Study material:
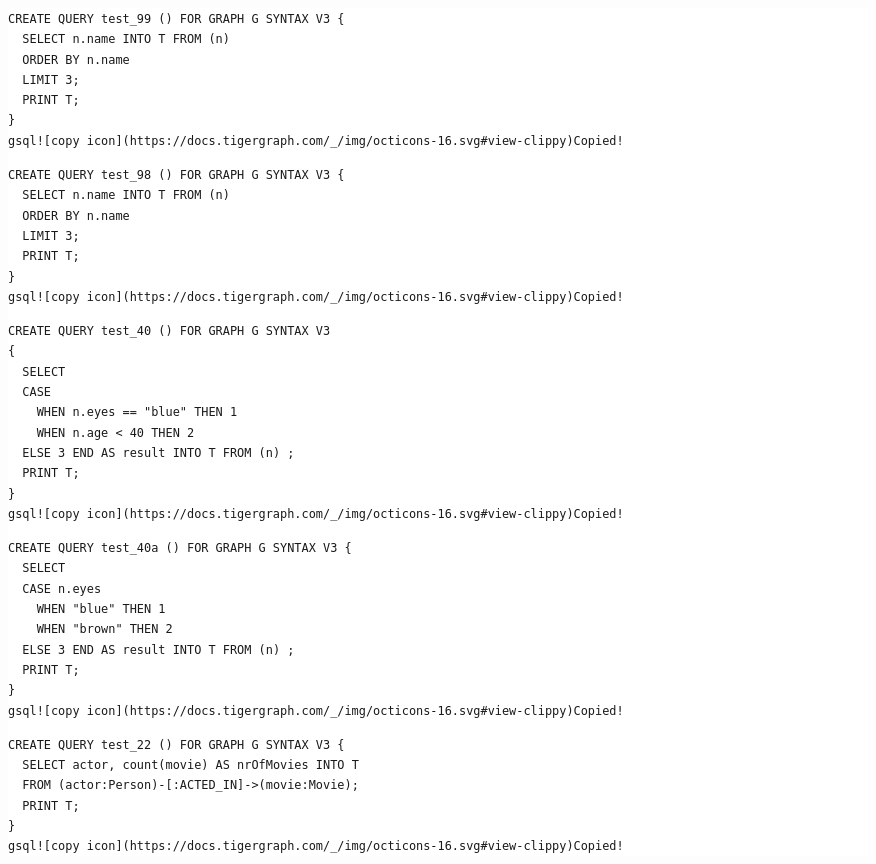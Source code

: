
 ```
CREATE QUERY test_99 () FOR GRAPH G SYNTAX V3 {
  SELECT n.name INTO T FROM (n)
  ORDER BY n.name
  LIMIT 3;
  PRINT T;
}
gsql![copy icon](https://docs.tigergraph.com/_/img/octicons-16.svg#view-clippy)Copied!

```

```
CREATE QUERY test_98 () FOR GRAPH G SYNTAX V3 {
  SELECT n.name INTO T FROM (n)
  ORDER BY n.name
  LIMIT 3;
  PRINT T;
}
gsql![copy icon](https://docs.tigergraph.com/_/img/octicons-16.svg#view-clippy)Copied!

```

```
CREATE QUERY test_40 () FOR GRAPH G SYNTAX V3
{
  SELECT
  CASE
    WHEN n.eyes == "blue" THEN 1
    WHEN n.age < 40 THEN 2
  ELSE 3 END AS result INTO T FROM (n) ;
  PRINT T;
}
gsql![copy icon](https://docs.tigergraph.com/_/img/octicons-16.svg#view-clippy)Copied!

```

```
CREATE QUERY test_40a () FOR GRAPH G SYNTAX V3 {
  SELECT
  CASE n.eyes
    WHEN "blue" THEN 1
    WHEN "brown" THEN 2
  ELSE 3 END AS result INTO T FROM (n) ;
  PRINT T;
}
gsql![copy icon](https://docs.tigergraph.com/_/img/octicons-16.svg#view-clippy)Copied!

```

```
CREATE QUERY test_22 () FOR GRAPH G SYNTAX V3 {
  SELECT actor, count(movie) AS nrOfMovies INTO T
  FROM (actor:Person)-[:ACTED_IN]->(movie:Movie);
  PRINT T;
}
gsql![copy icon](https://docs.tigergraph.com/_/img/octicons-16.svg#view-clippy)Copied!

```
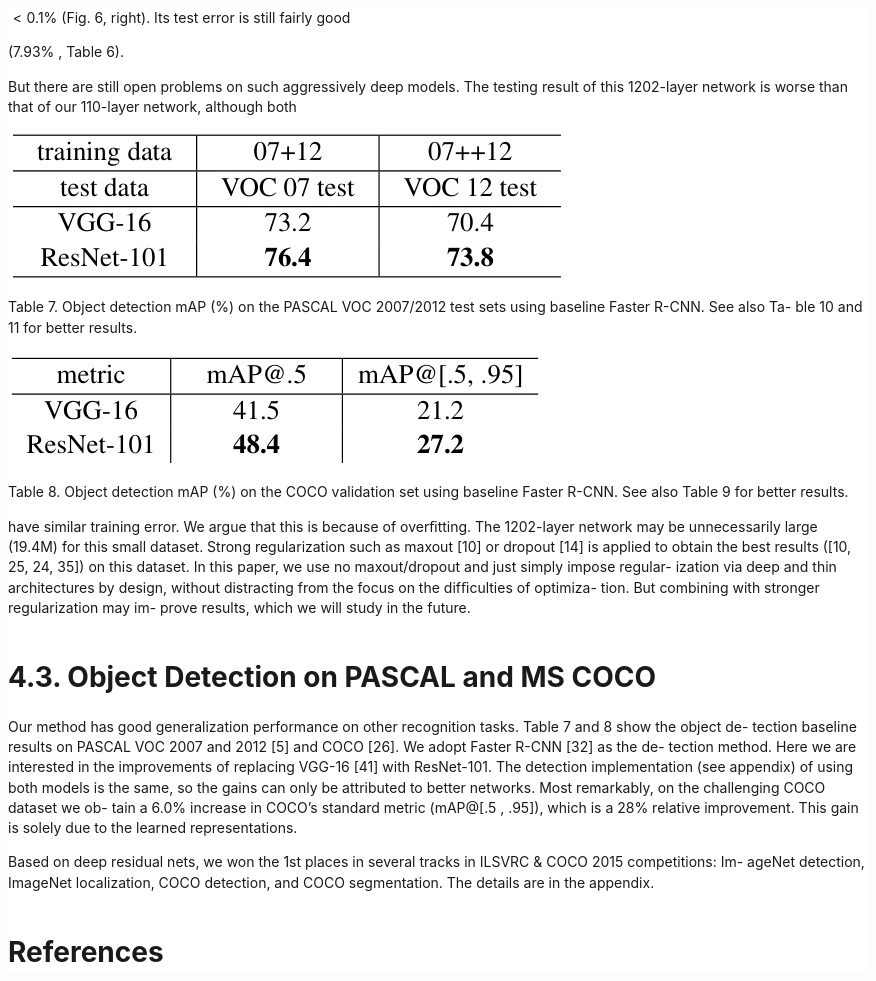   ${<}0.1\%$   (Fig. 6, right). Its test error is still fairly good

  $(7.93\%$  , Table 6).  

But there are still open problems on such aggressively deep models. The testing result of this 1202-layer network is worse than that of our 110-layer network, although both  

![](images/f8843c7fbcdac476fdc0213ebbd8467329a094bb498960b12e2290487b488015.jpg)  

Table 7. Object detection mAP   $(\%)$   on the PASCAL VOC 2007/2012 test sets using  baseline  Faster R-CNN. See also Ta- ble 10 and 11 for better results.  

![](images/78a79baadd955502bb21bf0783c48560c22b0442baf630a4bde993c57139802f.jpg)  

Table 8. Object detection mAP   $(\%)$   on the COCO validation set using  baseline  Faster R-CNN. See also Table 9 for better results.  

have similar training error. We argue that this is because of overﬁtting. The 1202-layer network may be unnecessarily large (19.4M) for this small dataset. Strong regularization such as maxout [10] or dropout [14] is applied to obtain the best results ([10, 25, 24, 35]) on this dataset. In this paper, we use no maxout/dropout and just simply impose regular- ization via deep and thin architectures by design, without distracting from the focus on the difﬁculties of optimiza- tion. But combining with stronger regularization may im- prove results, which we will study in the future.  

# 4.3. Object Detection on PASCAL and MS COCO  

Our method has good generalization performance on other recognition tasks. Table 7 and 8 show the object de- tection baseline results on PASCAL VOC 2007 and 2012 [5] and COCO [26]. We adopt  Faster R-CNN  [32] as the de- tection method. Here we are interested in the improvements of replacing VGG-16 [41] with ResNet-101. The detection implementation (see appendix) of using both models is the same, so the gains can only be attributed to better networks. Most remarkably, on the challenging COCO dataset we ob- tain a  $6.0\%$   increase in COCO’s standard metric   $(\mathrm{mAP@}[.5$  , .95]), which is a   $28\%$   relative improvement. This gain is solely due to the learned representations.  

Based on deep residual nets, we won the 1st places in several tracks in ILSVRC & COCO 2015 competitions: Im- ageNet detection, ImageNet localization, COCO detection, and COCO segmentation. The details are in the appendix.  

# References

What is expected:
Which lines in the entries above contain "PASCAL"? Pull each of them out.

Output:
Table 7. Object detection mAP   $(\%)$   on the PASCAL VOC 2007/2012 test sets using  baseline  Faster R-CNN. See also Ta- ble 10 and 11 for better results.  
# 4.3. Object Detection on PASCAL and MS COCO  
Our method has good generalization performance on other recognition tasks. Table 7 and 8 show the object de- tection baseline results on PASCAL VOC 2007 and 2012 [5] and COCO [26]. We adopt  Faster R-CNN  [32] as the de- tection method. Here we are interested in the improvements of replacing VGG-16 [41] with ResNet-101. The detection implementation (see appendix) of using both models is the same, so the gains can only be attributed to better networks. Most remarkably, on the challenging COCO dataset we ob- tain a  $6.0\%$   increase in COCO’s standard metric   $(\mathrm{mAP@}[.5$  , .95]), which is a   $28\%$   relative improvement. This gain is solely due to the learned representations.  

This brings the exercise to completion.